Before we can do this, we’ll need to assign each country to its corresponding continent. As above, this isn’t really gt
relevant, but the code is included below if you’re interested.
continent
1 Americas
2 Oceania
3 Europe
4 Oceania
5 Americas
6 Asia
flag_URL
1 https://upload.wikimedia.org/wikipedia/en/a/a4/Flag_of_the_United_States.svg
2 https://upload.wikimedia.org/wikipedia/commons/8/88/Flag_of_Australia_%28converted%29.svg
3 https://upload.wikimedia.org/wikipedia/commons/d/d9/Flag_of_Norway.svg
4 https://upload.wikimedia.org/wikipedia/commons/3/3e/Flag_of_New_Zealand.svg
5 https://upload.wikimedia.org/wikipedia/en/c/cf/Flag_of_Canada.svg
6 https://upload.wikimedia.org/wikipedia/en/9/9e/Flag_of_Japan.svg
Entity Per.capita.domestic.aviation.CO2
1 United States 0.3855204
2 Australia 0.2671672
3 Norway 0.2092302
4 New Zealand 0.1741885
5 Canada 0.1682674
6 Japan 0.0739585
In this case, we need to start from the beginning apply grouping to our table before we begin.

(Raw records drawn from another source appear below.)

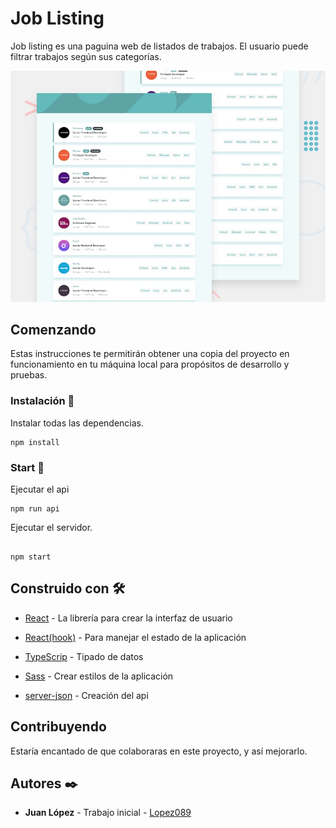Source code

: # Job Listing

Job listing es una paguina web de listados de trabajos. El usuario puede filtrar trabajos según sus categorías.

![Demo](./other/static-job-listings-master/design/desktop-preview.jpg)

## Comenzando

Estas instrucciones te permitirán obtener una copia del proyecto en funcionamiento en tu máquina local para propósitos de desarrollo y pruebas.

### Instalación 🔧

Instalar todas las dependencias.

```npm
npm install
```

### Start 🚀

Ejecutar el api

```npm
npm run api
```

Ejecutar el servidor.

```npm

npm start
```

## Construido con 🛠️

- [React](https://es.reactjs.org/) - La librería para crear la interfaz de usuario

- [React(hook)](https://es.redux.js.org/) - Para manejar el estado de la aplicación
- [TypeScrip](https://getbootstrap.com/) - Tipado de datos

- [Sass](https://getbootstrap.com/) - Crear estilos de la aplicación
- [server-json](https://getbootstrap.com/) - Creación del api

## Contribuyendo

Estaría encantado de que colaboraras en este proyecto, y así mejorarlo.

## Autores ✒️

- **Juan López** - Trabajo inicial - [Lopez089](https://github.com/Lopez089?tab=repositories)
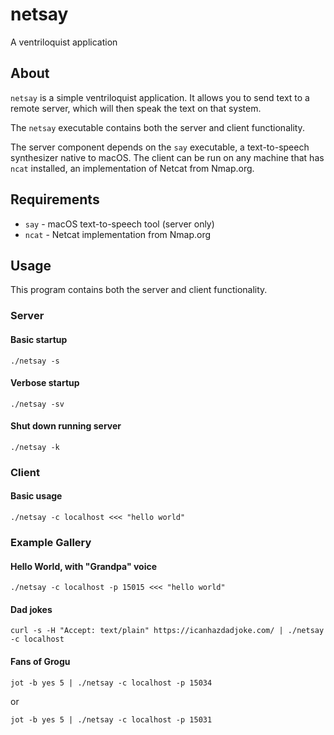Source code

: # netsay

A ventriloquist application

## About

`netsay` is a simple ventriloquist application.  It allows you to send text to
a remote server, which will then speak the text on that system.

The `netsay` executable contains both the server and client functionality.

The server component depends on the `say` executable, a text-to-speech
synthesizer native to macOS. The client can be run on any machine that has
`ncat` installed, an implementation of Netcat from Nmap.org.

## Requirements

- `say` - macOS text-to-speech tool (server only)
- `ncat` - Netcat implementation from Nmap.org

## Usage

This program contains both the server and client functionality.

### Server

#### Basic startup

```shell
./netsay -s
```

#### Verbose startup

```shell
./netsay -sv
```

#### Shut down running server

```shell
./netsay -k
```

### Client

#### Basic usage

```shell
./netsay -c localhost <<< "hello world"
```

### Example Gallery

#### Hello World, with "Grandpa" voice

```shell
./netsay -c localhost -p 15015 <<< "hello world"
```

#### Dad jokes

```shell
curl -s -H "Accept: text/plain" https://icanhazdadjoke.com/ | ./netsay -c localhost
```

#### Fans of Grogu

```shell
jot -b yes 5 | ./netsay -c localhost -p 15034
```

or

```shell
jot -b yes 5 | ./netsay -c localhost -p 15031
```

(emissions_table_continent <- continent_data %>%
#Just take the top 5 from each continent for our example
group_by(continent) %>%
slice(1:5) %>%
#Just show Africa and Americas for our example
filter(continent %in% c("Africa", "Americas")) %>%
#Group data by continent
gt(groupname_col = "continent") %>%
#Add flag images as before
gt::text_transform(
locations = cells_body(c(flag_URL)),
fn = function(x) {
web_image(
url = x,
height = 12
)
}
) %>%
cols_width(c(flag_URL) ~ px(30)) %>%
cols_label(flag_URL = "") %>%
#Original changes as above.
cols_label(Entity = "Country",
Per.capita.domestic.aviation.CO2 = "Per capita emissions (tonnes)") %>%
tab_header(title = md("Comparison of per capita CO<sub>2</sub> emissions from domestic aviation (2018)")) %>%
tab_source_note(source_note = "Data: Graver, Zhang, & Rutherford (2019) [via Our World in Data]") %>%
fmt_number(columns = c(Per.capita.domestic.aviation.CO2),
scale_by = 1000) %>%
cols_label(Per.capita.domestic.aviation.CO2 = "Per capita emissions (kg)") %>%
tab_style(
locations = cells_column_labels(columns = everything()),
style = list(
cell_borders(sides = "bottom", weight = px(3)),
cell_text(weight = "bold")
)
) %>%
tab_style(
locations = cells_title(groups = "title"),
style = list(
cell_text(weight = "bold", size = 24)
)
) %>%
data_color(columns = c(Per.capita.domestic.aviation.CO2),
colors = emissions_palette) %>%
opt_all_caps() %>%
opt_table_font(
font = list(
google_font("Chivo"),
default_fonts()
)
) %>%
cols_width(c(Per.capita.domestic.aviation.CO2) ~ px(150),
c(Entity) ~ px(400)) %>%
tab_options(
column_labels.border.top.width = px(3),
column_labels.border.top.color = "transparent",
table.border.top.color = "transparent",
table.border.bottom.color = "transparent",
data_row.padding = px(3),
source_notes.font.size = 12,
heading.align = "left",
#Adjust grouped rows to make them stand out
row_group.background.color = "grey"))
Comparison of per capita CO2 emissions from domestic aviation (2018) | ||
Country | Per capita emissions (kg) | |
---|---|---|
Africa | ||
South Africa | 25.09 | |
Namibia | 11.49 | |
Mauritius | 8.75 | |
Kenya | 7.10 | |
Algeria | 4.43 | |
Americas | ||
United States | 385.52 | |
Canada | 168.27 | |
Chile | 70.46 | |
Brazil | 42.86 | |
Mexico | 39.93 | |
Data: Graver, Zhang, & Rutherford (2019) [via Our World in Data] |
A package like gt
really unlocks the power of a table to display data. Using a combination of style and colour it’s easy to create a clear output that allows a reader to compare individual values. More over, we have the potential to easily include neat additions such as embedded images or graphs. The one draw back of gt
is that it only generates static tables, to build interactive tables with filters or tabs we will need to move into other packages like reactable
. Still, it’s a fun tool to add to the data visualisation toolbox of anybody working in R.